═══ Entries supplied

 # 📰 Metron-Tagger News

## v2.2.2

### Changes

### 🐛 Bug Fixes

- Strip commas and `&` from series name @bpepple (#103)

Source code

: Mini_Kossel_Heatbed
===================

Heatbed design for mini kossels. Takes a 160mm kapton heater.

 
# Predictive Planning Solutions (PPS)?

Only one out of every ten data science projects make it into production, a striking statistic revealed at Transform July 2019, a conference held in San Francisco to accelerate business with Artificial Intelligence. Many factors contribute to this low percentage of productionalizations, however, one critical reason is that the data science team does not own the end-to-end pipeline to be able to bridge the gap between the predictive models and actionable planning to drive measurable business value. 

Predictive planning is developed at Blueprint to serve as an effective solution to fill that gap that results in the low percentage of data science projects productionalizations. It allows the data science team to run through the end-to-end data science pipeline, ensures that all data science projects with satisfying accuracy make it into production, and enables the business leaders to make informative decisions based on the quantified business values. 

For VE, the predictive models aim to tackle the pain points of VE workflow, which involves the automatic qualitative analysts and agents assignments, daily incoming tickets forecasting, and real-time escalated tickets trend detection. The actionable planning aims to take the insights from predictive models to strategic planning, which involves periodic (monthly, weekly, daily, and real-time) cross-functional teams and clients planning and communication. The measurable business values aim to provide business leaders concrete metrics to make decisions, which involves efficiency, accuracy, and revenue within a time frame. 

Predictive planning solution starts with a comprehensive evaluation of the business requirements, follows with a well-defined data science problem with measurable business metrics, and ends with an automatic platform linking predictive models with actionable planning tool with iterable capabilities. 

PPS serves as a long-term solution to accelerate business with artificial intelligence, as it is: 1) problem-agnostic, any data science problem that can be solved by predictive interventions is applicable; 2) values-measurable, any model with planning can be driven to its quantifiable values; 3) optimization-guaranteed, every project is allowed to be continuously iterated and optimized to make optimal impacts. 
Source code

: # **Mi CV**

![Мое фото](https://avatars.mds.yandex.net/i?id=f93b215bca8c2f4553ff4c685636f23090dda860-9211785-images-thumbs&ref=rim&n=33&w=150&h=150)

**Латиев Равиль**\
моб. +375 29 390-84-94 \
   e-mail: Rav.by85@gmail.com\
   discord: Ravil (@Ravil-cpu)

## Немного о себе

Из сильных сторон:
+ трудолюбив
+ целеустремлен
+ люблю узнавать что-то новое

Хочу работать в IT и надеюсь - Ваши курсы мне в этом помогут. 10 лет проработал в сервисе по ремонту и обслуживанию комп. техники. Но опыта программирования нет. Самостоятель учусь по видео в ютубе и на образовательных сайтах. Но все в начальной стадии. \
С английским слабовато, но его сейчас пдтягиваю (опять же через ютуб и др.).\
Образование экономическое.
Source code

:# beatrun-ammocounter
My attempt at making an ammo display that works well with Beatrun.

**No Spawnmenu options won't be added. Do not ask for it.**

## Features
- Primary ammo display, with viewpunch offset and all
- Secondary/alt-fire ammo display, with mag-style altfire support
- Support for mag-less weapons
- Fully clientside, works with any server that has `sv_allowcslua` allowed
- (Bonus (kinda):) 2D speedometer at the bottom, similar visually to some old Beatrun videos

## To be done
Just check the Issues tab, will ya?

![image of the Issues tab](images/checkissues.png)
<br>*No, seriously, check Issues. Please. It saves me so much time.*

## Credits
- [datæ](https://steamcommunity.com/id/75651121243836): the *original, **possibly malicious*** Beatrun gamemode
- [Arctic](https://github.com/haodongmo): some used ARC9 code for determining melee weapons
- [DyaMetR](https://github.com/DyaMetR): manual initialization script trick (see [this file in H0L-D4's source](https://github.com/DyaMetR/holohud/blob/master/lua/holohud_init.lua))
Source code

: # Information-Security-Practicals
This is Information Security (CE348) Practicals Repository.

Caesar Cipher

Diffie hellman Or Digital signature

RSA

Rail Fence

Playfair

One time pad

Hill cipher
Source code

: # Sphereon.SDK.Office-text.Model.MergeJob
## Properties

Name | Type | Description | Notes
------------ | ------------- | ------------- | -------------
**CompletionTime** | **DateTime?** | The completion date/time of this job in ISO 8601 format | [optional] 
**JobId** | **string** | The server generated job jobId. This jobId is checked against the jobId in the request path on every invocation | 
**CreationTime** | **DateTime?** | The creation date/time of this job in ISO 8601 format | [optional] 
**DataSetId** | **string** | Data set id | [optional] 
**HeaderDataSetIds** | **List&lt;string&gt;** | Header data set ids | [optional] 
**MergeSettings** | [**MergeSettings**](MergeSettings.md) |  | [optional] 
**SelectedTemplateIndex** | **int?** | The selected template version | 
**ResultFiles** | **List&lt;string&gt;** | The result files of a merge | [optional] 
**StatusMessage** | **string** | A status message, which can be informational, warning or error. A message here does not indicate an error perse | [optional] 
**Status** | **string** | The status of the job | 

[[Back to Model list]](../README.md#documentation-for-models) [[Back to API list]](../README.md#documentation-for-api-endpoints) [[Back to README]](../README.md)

══════

Exercise directions
Repeat every record exactly, so that nothing is lost or altered.

Solution below
 # 📰 Metron-Tagger News

## v2.2.2

### Changes

### 🐛 Bug Fixes

- Strip commas and `&` from series name @bpepple (#103)

Source code

: Mini_Kossel_Heatbed
===================

Heatbed design for mini kossels. Takes a 160mm kapton heater.

 
# Predictive Planning Solutions (PPS)?

Only one out of every ten data science projects make it into production, a striking statistic revealed at Transform July 2019, a conference held in San Francisco to accelerate business with Artificial Intelligence. Many factors contribute to this low percentage of productionalizations, however, one critical reason is that the data science team does not own the end-to-end pipeline to be able to bridge the gap between the predictive models and actionable planning to drive measurable business value. 

Predictive planning is developed at Blueprint to serve as an effective solution to fill that gap that results in the low percentage of data science projects productionalizations. It allows the data science team to run through the end-to-end data science pipeline, ensures that all data science projects with satisfying accuracy make it into production, and enables the business leaders to make informative decisions based on the quantified business values. 

For VE, the predictive models aim to tackle the pain points of VE workflow, which involves the automatic qualitative analysts and agents assignments, daily incoming tickets forecasting, and real-time escalated tickets trend detection. The actionable planning aims to take the insights from predictive models to strategic planning, which involves periodic (monthly, weekly, daily, and real-time) cross-functional teams and clients planning and communication. The measurable business values aim to provide business leaders concrete metrics to make decisions, which involves efficiency, accuracy, and revenue within a time frame. 

Predictive planning solution starts with a comprehensive evaluation of the business requirements, follows with a well-defined data science problem with measurable business metrics, and ends with an automatic platform linking predictive models with actionable planning tool with iterable capabilities. 

PPS serves as a long-term solution to accelerate business with artificial intelligence, as it is: 1) problem-agnostic, any data science problem that can be solved by predictive interventions is applicable; 2) values-measurable, any model with planning can be driven to its quantifiable values; 3) optimization-guaranteed, every project is allowed to be continuously iterated and optimized to make optimal impacts. 
Source code

: # **Mi CV**

![Мое фото](https://avatars.mds.yandex.net/i?id=f93b215bca8c2f4553ff4c685636f23090dda860-9211785-images-thumbs&ref=rim&n=33&w=150&h=150)

**Латиев Равиль**\
моб. +375 29 390-84-94 \
   e-mail: Rav.by85@gmail.com\
   discord: Ravil (@Ravil-cpu)

## Немного о себе

Из сильных сторон:
+ трудолюбив
+ целеустремлен
+ люблю узнавать что-то новое

Хочу работать в IT и надеюсь - Ваши курсы мне в этом помогут. 10 лет проработал в сервисе по ремонту и обслуживанию комп. техники. Но опыта программирования нет. Самостоятель учусь по видео в ютубе и на образовательных сайтах. Но все в начальной стадии. \
С английским слабовато, но его сейчас пдтягиваю (опять же через ютуб и др.).\
Образование экономическое.
Source code

:# beatrun-ammocounter
My attempt at making an ammo display that works well with Beatrun.

**No Spawnmenu options won't be added. Do not ask for it.**

## Features
- Primary ammo display, with viewpunch offset and all
- Secondary/alt-fire ammo display, with mag-style altfire support
- Support for mag-less weapons
- Fully clientside, works with any server that has `sv_allowcslua` allowed
- (Bonus (kinda):) 2D speedometer at the bottom, similar visually to some old Beatrun videos

## To be done
Just check the Issues tab, will ya?

![image of the Issues tab](images/checkissues.png)
<br>*No, seriously, check Issues. Please. It saves me so much time.*

## Credits
- [datæ](https://steamcommunity.com/id/75651121243836): the *original, **possibly malicious*** Beatrun gamemode
- [Arctic](https://github.com/haodongmo): some used ARC9 code for determining melee weapons
- [DyaMetR](https://github.com/DyaMetR): manual initialization script trick (see [this file in H0L-D4's source](https://github.com/DyaMetR/holohud/blob/master/lua/holohud_init.lua))
Source code

: # Information-Security-Practicals
This is Information Security (CE348) Practicals Repository.

Caesar Cipher

Diffie hellman Or Digital signature

RSA

Rail Fence

Playfair

One time pad

Hill cipher
Source code

: # Sphereon.SDK.Office-text.Model.MergeJob
## Properties

Name | Type | Description | Notes
------------ | ------------- | ------------- | -------------
**CompletionTime** | **DateTime?** | The completion date/time of this job in ISO 8601 format | [optional] 
**JobId** | **string** | The server generated job jobId. This jobId is checked against the jobId in the request path on every invocation | 
**CreationTime** | **DateTime?** | The creation date/time of this job in ISO 8601 format | [optional] 
**DataSetId** | **string** | Data set id | [optional] 
**HeaderDataSetIds** | **List&lt;string&gt;** | Header data set ids | [optional] 
**MergeSettings** | [**MergeSettings**](MergeSettings.md) |  | [optional] 
**SelectedTemplateIndex** | **int?** | The selected template version | 
**ResultFiles** | **List&lt;string&gt;** | The result files of a merge | [optional] 
**StatusMessage** | **string** | A status message, which can be informational, warning or error. A message here does not indicate an error perse | [optional] 
**Status** | **string** | The status of the job | 

[[Back to Model list]](../README.md#documentation-for-models) [[Back to API list]](../README.md#documentation-for-api-endpoints) [[Back to README]](../README.md)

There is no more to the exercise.